Молодой человек, улыбаясь, обратился к своей даме, но слова его предназначались человеку с высоким лбом: — Наоборот, Григолейт, на нас не только не смотрят, нас просто не замечают. У здешней публики одно на уме: по случаю так называемой победы над Францией им на какой-то срок разрешено танцовать.

— Никаких имен! Ни при каких обстоятельствах! — строго сказал человек с высоким лбом.

Минутку все помолчали. Девушка водила указательным пальцем по столу, она не поднимала головы, хотя и чувствовала, что все трое на нее смотрят.

— Во всяком случае сейчас подходящий момент для твоего сообщения, Трудель, — сказал третий мужчина, сохранивший до взрослого возраста простодушную физиономию задорного мальчишки: — В чем дело? За соседними столиками почти никого, все танцуют. Валяй!
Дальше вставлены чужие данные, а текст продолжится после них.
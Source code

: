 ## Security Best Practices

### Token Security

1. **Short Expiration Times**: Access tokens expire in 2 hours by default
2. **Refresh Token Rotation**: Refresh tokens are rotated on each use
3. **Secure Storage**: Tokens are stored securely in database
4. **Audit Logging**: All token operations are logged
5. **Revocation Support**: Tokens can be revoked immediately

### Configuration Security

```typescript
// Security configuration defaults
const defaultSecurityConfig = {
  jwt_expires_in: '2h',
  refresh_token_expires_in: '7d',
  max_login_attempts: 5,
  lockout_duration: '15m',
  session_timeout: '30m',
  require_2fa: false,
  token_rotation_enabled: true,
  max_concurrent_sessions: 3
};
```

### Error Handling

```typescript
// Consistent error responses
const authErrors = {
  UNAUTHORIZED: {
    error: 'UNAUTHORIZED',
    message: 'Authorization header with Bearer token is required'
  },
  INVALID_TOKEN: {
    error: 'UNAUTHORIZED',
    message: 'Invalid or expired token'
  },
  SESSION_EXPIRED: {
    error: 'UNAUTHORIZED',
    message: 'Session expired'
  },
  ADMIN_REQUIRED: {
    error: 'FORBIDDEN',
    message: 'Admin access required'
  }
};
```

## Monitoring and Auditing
Молчание остальных могло означать только согласие. Трудель Бауман сказала, запинаясь и не подымая головы: — Я, кажется, провинилась. Во всяком случае я не сдержала слова. Хотя по-моему особой вины тут нет…

— Перестань! — оборвал ее мужчина с высоким лбом. — Давай, без лишней болтовни, переходи к делу!
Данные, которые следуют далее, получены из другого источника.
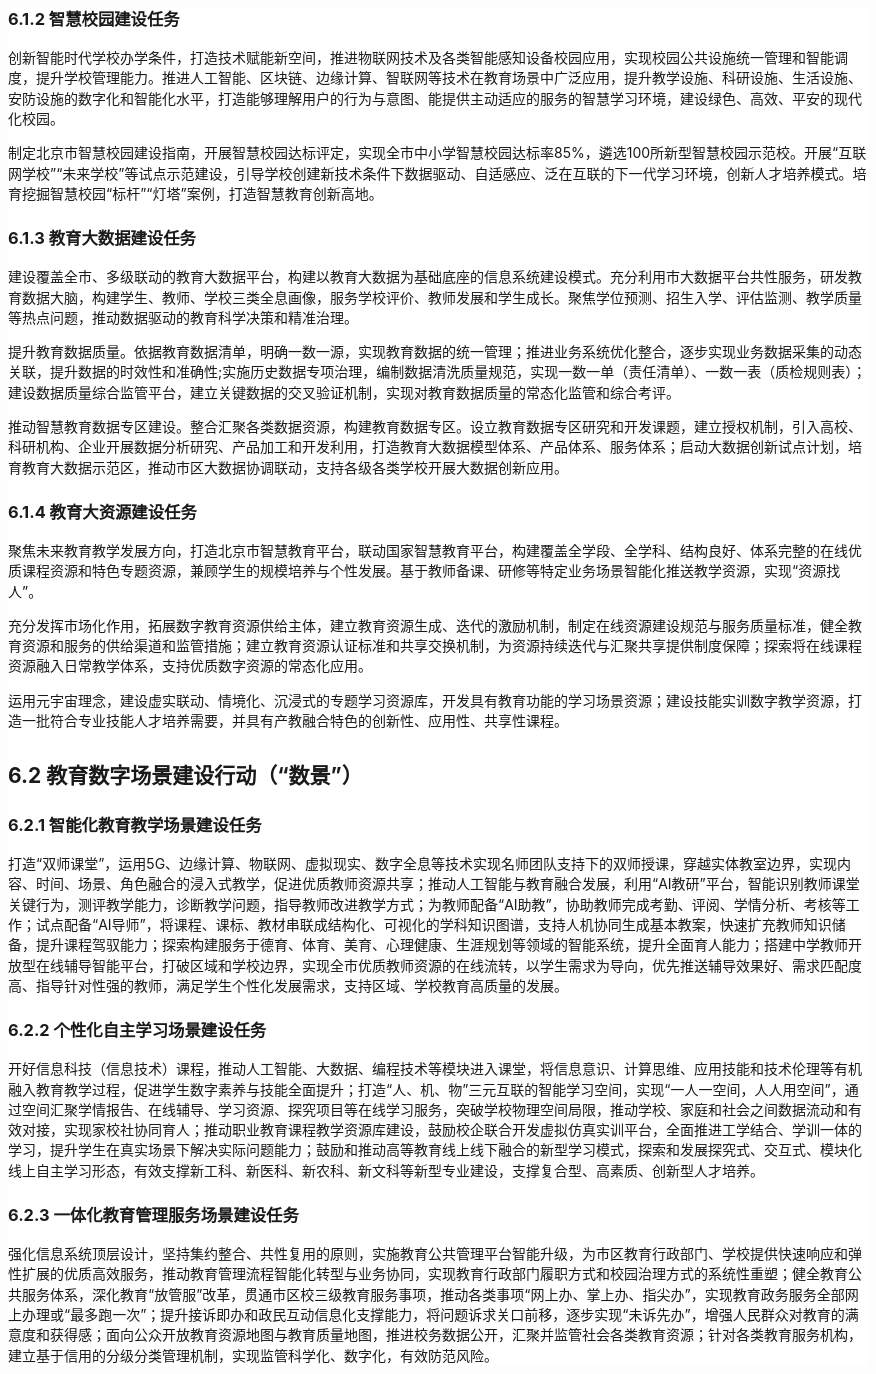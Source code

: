 ### 6.1.2 智慧校园建设任务

创新智能时代学校办学条件，打造技术赋能新空间，推进物联网技术及各类智能感知设备校园应用，实现校园公共设施统一管理和智能调度，提升学校管理能力。推进人工智能、区块链、边缘计算、智联网等技术在教育场景中广泛应用，提升教学设施、科研设施、生活设施、安防设施的数字化和智能化水平，打造能够理解用户的行为与意图、能提供主动适应的服务的智慧学习环境，建设绿色、高效、平安的现代化校园。

制定北京市智慧校园建设指南，开展智慧校园达标评定，实现全市中小学智慧校园达标率85%，遴选100所新型智慧校园示范校。开展“互联网学校”“未来学校”等试点示范建设，引导学校创建新技术条件下数据驱动、自适感应、泛在互联的下一代学习环境，创新人才培养模式。培育挖掘智慧校园“标杆”“灯塔”案例，打造智慧教育创新高地。

### 6.1.3 教育大数据建设任务

建设覆盖全市、多级联动的教育大数据平台，构建以教育大数据为基础底座的信息系统建设模式。充分利用市大数据平台共性服务，研发教育数据大脑，构建学生、教师、学校三类全息画像，服务学校评价、教师发展和学生成长。聚焦学位预测、招生入学、评估监测、教学质量等热点问题，推动数据驱动的教育科学决策和精准治理。

提升教育数据质量。依据教育数据清单，明确一数一源，实现教育数据的统一管理；推进业务系统优化整合，逐步实现业务数据采集的动态关联，提升数据的时效性和准确性;实施历史数据专项治理，编制数据清洗质量规范，实现一数一单（责任清单）、一数一表（质检规则表）；建设数据质量综合监管平台，建立关键数据的交叉验证机制，实现对教育数据质量的常态化监管和综合考评。

推动智慧教育数据专区建设。整合汇聚各类数据资源，构建教育数据专区。设立教育数据专区研究和开发课题，建立授权机制，引入高校、科研机构、企业开展数据分析研究、产品加工和开发利用，打造教育大数据模型体系、产品体系、服务体系；启动大数据创新试点计划，培育教育大数据示范区，推动市区大数据协调联动，支持各级各类学校开展大数据创新应用。

### 6.1.4 教育大资源建设任务

聚焦未来教育教学发展方向，打造北京市智慧教育平台，联动国家智慧教育平台，构建覆盖全学段、全学科、结构良好、体系完整的在线优质课程资源和特色专题资源，兼顾学生的规模培养与个性发展。基于教师备课、研修等特定业务场景智能化推送教学资源，实现“资源找人”。

充分发挥市场化作用，拓展数字教育资源供给主体，建立教育资源生成、迭代的激励机制，制定在线资源建设规范与服务质量标准，健全教育资源和服务的供给渠道和监管措施；建立教育资源认证标准和共享交换机制，为资源持续迭代与汇聚共享提供制度保障；探索将在线课程资源融入日常教学体系，支持优质数字资源的常态化应用。

运用元宇宙理念，建设虚实联动、情境化、沉浸式的专题学习资源库，开发具有教育功能的学习场景资源；建设技能实训数字教学资源，打造一批符合专业技能人才培养需要，并具有产教融合特色的创新性、应用性、共享性课程。

## 6.2 教育数字场景建设行动（“数景”）

### 6.2.1 智能化教育教学场景建设任务

打造“双师课堂”，运用5G、边缘计算、物联网、虚拟现实、数字全息等技术实现名师团队支持下的双师授课，穿越实体教室边界，实现内容、时间、场景、角色融合的浸入式教学，促进优质教师资源共享；推动人工智能与教育融合发展，利用“AI教研”平台，智能识别教师课堂关键行为，测评教学能力，诊断教学问题，指导教师改进教学方式；为教师配备“AI助教”，协助教师完成考勤、评阅、学情分析、考核等工作；试点配备“AI导师”，将课程、课标、教材串联成结构化、可视化的学科知识图谱，支持人机协同生成基本教案，快速扩充教师知识储备，提升课程驾驭能力；探索构建服务于德育、体育、美育、心理健康、生涯规划等领域的智能系统，提升全面育人能力；搭建中学教师开放型在线辅导智能平台，打破区域和学校边界，实现全市优质教师资源的在线流转，以学生需求为导向，优先推送辅导效果好、需求匹配度高、指导针对性强的教师，满足学生个性化发展需求，支持区域、学校教育高质量的发展。

### 6.2.2 个性化自主学习场景建设任务

开好信息科技（信息技术）课程，推动人工智能、大数据、编程技术等模块进入课堂，将信息意识、计算思维、应用技能和技术伦理等有机融入教育教学过程，促进学生数字素养与技能全面提升；打造“人、机、物”三元互联的智能学习空间，实现“一人一空间，人人用空间”，通过空间汇聚学情报告、在线辅导、学习资源、探究项目等在线学习服务，突破学校物理空间局限，推动学校、家庭和社会之间数据流动和有效对接，实现家校社协同育人；推动职业教育课程教学资源库建设，鼓励校企联合开发虚拟仿真实训平台，全面推进工学结合、学训一体的学习，提升学生在真实场景下解决实际问题能力；鼓励和推动高等教育线上线下融合的新型学习模式，探索和发展探究式、交互式、模块化线上自主学习形态，有效支撑新工科、新医科、新农科、新文科等新型专业建设，支撑复合型、高素质、创新型人才培养。

### 6.2.3 一体化教育管理服务场景建设任务

强化信息系统顶层设计，坚持集约整合、共性复用的原则，实施教育公共管理平台智能升级，为市区教育行政部门、学校提供快速响应和弹性扩展的优质高效服务，推动教育管理流程智能化转型与业务协同，实现教育行政部门履职方式和校园治理方式的系统性重塑；健全教育公共服务体系，深化教育“放管服”改革，贯通市区校三级教育服务事项，推动各类事项“网上办、掌上办、指尖办”，实现教育政务服务全部网上办理或“最多跑一次”；提升接诉即办和政民互动信息化支撑能力，将问题诉求关口前移，逐步实现“未诉先办”，增强人民群众对教育的满意度和获得感；面向公众开放教育资源地图与教育质量地图，推进校务数据公开，汇聚并监管社会各类教育资源；针对各类教育服务机构，建立基于信用的分级分类管理机制，实现监管科学化、数字化，有效防范风险。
Девушка подняла голову. Медленно обвела взглядом троих мужчин, которые, как ей показалось, глядели на нее с жестокой холодностью, на глазах у нее выступили слезы. Она хотела что-то сказать и не могла. Она поискала носовой платок…

Человек с высоким лбом откинулся на спинку стула. Он тихонько, протяжно свистнул: — Без лишней болтовни? Да она уже и так проболталась! Достаточно на нее посмотреть!
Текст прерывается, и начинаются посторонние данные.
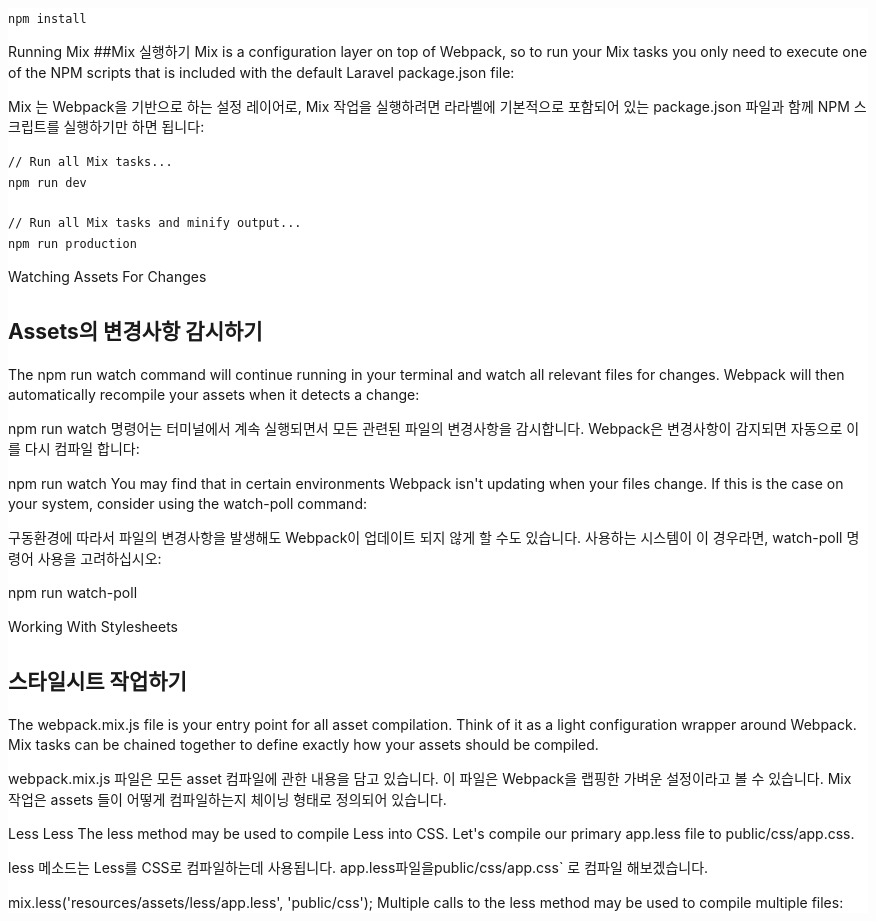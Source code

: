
 ```
npm install
```

Running Mix
##Mix 실행하기
Mix is a configuration layer on top of Webpack, so to run your Mix tasks you only need to execute one of the NPM scripts that is included with the default Laravel package.json file:

Mix 는 Webpack을 기반으로 하는 설정 레이어로, Mix 작업을 실행하려면 라라벨에 기본적으로 포함되어 있는 package.json 파일과 함께 NPM 스크립트를 실행하기만 하면 됩니다:

```
// Run all Mix tasks...
npm run dev

// Run all Mix tasks and minify output...
npm run production
```

Watching Assets For Changes
## Assets의 변경사항 감시하기
The npm run watch command will continue running in your terminal and watch all relevant files for changes. Webpack will then automatically recompile your assets when it detects a change:

npm run watch 명령어는 터미널에서 계속 실행되면서 모든 관련된 파일의 변경사항을 감시합니다. Webpack은 변경사항이 감지되면 자동으로 이를 다시 컴파일 합니다:

npm run watch
You may find that in certain environments Webpack isn't updating when your files change. If this is the case on your system, consider using the watch-poll command:

구동환경에 따라서 파일의 변경사항을 발생해도 Webpack이 업데이트 되지 않게 할 수도 있습니다. 사용하는 시스템이 이 경우라면, watch-poll 명령어 사용을 고려하십시오:

npm run watch-poll

Working With Stylesheets
## 스타일시트 작업하기
The webpack.mix.js file is your entry point for all asset compilation. Think of it as a light configuration wrapper around Webpack. Mix tasks can be chained together to define exactly how your assets should be compiled.

webpack.mix.js 파일은 모든 asset 컴파일에 관한 내용을 담고 있습니다. 이 파일은 Webpack을 랩핑한 가벼운 설정이라고 볼 수 있습니다. Mix 작업은 assets 들이 어떻게 컴파일하는지 체이닝 형태로 정의되어 있습니다.


Less
Less
The less method may be used to compile Less into CSS. Let's compile our primary app.less file to public/css/app.css.

less 메소드는 Less를 CSS로 컴파일하는데 사용됩니다. app.less파일을public/css/app.css` 로 컴파일 해보겠습니다.

mix.less('resources/assets/less/app.less', 'public/css');
Multiple calls to the less method may be used to compile multiple files:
Спутник девушки возразил: — Никогда не поверю! На Трудель как на каменную стену положиться можно. Трудель, скажи им, что ты не проболталась!

И он незаметно ободряюще пожал ей руку.

«Мальчишка», его звали Енш, уставился своими круглыми голубыми глазами на Трудель. Долговязый с высоким лбом затушил папиросу и насмешливо сказал: — Ну-с, фрейлейн?

Трудель взяла себя в руки, она храбро прошептала: — Нет, он прав. Я проболталась. Свекор сообщил мне о смерти моего Отто. Это потрясло меня, и я сказала ему, что работаю в группе сопротивления.

— Имена назвала?

Никому бы и в голову не пришло, что «мальчишка» может так строго спрашивать.

— Конечно, нет. Вообще это все, что я сказала. Мой свекор старый рабочий, он никому не проговорится.

— Твой свекор это особая статья, сейчас речь о тебе! Ты, говоришь, имен не назвала…

— Верь мне, Григолейт! Я не лгу. Я ведь сама призналась.

— Вы уже и сейчас называете имена, фрейлейн Бауман!

Енш сказал: — Неужели вы не понимаете, что совершенно безразлично, назвала она имена или нет? Она сказала, что работает в группе; раз проговорилась, проговорится опять. Стоит известным господам за нее взяться, и она заговорит.

— Умру лучше, а им ничего не скажу! — воскликнула, вспыхнув, Трудель.

— О, — сказал Григолейт, — умереть очень просто, фрейлейн Бауман, но иногда раньше, чем умереть, приходится пережить большие неприятности!

— Вы безжалостны, — сказала девушка. — Я провинилась, но…

— Я тоже нахожу, — заговорил молодой человек, сидевший рядом с ней на диване. — Мы понаблюдаем за ее свекром, и если он человек надежный…

— В руках у этих господ самый надежный ненадежен, — возразил Григолейт.

— Трудель, — сказал Енш, — Трудель, ты сейчас говорила, что имен не называла?

— Не называла!

— И ты утверждала, что умрешь, а никого не выдашь?

— Да, да, да! — страстно воскликнула она.

— Ну, Трудель, а может быть ты это сделаешь сегодня же вечером, пока еще не разболтала остального? Нас бы это от многого избавило…

За столиком воцарилось гробовое молчание. Девушка побледнела как полотно. У ее спутника вырвалось короткое «Нет!» и он слегка коснулся ее руки своей. Но сейчас же принял руку.